**Interest Rate Rollercoaster: Bank of England Set to Slash Rates Amid Economic Jitters!**

The Bank of England is anticipated to announce a cut in interest rates this Thursday, lowering the cost of borrowing to its most affordable level in over two years, with projections suggesting a decrease from 4.25% to 4%. This reduction marks the fifth cut since last August and serves as a significant milestone as it would bring rates to their lowest since March 2023.

For homeowners, a reduced base rate could mean a savings of approximately £40 per month on an average standard variable rate mortgage of £250,000 over 25 years, according to Moneyfacts. However, this presents a double-edged sword for savers, as the average return on savings is also expected to slide from 3.9% last August to just 3.5%, leading some experts, including Rachel Springall from Moneyfacts, to warn that savers could face increasing challenges.

As part of this economic landscape, the Bank of England also plans to unveil forecasts amid concerns that the economy has faltered in April and May, possibly leading to a significant spending gap that may prompt the government’s consideration of tax increases in the upcoming Autumn Budget. Upcoming data from the Office for National Statistics will provide insight into the UK’s economic performance for the period between April and June, following a 0.7% growth in the first quarter.

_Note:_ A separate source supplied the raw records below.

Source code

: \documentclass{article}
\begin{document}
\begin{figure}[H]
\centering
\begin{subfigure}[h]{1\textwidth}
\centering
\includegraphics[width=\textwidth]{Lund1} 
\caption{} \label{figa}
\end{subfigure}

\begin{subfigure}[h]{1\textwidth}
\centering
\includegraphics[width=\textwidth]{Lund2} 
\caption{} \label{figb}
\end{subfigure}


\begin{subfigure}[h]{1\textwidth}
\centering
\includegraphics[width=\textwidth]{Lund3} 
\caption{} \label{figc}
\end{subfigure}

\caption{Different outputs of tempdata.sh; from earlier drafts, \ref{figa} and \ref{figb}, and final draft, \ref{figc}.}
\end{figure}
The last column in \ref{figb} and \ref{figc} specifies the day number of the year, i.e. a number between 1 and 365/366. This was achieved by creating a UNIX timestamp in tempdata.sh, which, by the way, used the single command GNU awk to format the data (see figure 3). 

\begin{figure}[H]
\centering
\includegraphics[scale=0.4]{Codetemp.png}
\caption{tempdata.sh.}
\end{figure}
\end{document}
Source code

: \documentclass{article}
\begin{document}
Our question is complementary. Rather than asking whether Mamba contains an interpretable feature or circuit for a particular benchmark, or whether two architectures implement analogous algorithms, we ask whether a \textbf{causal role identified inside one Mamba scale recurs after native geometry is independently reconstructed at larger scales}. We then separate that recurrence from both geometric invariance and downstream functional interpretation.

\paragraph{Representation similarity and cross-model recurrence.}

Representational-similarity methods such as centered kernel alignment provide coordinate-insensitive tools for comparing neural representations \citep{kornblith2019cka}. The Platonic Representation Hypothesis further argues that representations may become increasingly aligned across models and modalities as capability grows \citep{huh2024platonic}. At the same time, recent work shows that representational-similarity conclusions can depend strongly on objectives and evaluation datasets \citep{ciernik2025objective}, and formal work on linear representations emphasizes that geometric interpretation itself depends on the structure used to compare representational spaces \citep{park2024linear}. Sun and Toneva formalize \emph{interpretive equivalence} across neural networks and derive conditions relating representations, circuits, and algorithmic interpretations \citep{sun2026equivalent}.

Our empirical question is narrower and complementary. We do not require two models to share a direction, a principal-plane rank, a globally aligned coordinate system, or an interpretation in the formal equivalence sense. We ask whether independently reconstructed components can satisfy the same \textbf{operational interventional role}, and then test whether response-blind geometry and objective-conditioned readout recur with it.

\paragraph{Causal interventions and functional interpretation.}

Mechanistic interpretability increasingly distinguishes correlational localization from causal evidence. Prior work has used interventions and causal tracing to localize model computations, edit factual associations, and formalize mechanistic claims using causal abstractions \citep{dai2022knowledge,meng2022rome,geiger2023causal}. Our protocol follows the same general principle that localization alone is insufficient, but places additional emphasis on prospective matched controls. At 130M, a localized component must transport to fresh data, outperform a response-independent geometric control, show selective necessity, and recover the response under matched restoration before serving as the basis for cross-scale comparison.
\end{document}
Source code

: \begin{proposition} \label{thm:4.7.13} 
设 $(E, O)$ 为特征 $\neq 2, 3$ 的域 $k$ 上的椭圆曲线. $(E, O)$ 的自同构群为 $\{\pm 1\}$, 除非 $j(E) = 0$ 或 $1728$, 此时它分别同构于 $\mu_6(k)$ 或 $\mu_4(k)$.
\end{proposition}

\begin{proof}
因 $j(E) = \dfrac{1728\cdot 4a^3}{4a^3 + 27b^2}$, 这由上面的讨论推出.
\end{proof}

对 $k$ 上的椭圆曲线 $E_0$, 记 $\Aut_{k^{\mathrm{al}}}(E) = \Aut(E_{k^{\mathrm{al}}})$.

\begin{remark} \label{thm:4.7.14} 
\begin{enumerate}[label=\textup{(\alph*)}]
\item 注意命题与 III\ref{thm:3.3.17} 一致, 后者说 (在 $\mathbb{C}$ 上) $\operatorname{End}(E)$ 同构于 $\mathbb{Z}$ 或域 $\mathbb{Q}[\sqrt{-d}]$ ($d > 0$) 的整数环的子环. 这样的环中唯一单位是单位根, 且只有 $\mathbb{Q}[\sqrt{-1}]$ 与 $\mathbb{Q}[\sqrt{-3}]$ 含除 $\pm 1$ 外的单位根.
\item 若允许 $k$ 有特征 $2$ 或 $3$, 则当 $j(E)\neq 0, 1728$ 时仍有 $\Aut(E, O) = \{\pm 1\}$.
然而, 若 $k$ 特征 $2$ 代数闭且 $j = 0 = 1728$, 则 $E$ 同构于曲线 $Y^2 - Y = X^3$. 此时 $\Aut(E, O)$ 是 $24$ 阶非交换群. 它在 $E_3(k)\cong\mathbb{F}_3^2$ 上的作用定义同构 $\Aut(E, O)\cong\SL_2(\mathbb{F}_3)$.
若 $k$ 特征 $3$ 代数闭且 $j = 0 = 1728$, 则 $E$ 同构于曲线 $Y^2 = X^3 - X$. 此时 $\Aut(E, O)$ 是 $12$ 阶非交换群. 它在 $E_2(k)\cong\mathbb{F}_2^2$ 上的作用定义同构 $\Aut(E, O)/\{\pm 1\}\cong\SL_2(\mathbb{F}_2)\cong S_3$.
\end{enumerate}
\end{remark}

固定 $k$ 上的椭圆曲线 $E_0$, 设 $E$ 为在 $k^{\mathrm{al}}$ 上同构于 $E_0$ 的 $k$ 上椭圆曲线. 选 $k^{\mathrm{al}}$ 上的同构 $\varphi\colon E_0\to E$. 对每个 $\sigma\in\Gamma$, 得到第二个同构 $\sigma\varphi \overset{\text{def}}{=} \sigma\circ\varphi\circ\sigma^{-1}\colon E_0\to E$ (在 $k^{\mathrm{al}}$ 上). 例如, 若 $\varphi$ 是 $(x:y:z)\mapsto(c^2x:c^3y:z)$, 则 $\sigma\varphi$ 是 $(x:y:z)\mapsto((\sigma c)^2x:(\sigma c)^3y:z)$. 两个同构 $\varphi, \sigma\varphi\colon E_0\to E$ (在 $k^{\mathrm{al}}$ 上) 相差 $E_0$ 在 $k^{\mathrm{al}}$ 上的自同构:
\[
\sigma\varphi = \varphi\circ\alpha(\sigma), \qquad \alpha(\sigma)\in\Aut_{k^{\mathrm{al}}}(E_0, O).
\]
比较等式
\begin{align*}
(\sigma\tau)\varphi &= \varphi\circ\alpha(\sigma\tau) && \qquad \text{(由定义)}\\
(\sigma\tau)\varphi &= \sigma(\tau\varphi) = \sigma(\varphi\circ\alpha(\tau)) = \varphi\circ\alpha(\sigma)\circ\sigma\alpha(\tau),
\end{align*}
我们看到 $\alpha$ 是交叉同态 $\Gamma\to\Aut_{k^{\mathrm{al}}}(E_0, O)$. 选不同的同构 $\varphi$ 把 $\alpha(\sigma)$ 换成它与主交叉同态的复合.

Experts believe that while interest rates might continue to decrease, the pace is expected to slow. Liz Martins, a senior UK economist at HSBC, predicts that borrowing costs will decrease to 3% by late 2026, while cautioning that the bank might proceed carefully in its upcoming decisions. Interestingly, this expected cut comes despite inflation rising above the Bank’s target of 2% for the first time, recorded at 3.6% as of June, influenced by increasing costs in essentials such as food, clothing, and transportation. The labor market is also exhibiting signs of cooling, with dips in employment numbers and a rise in the jobless rate, which could further impact inflation dynamics.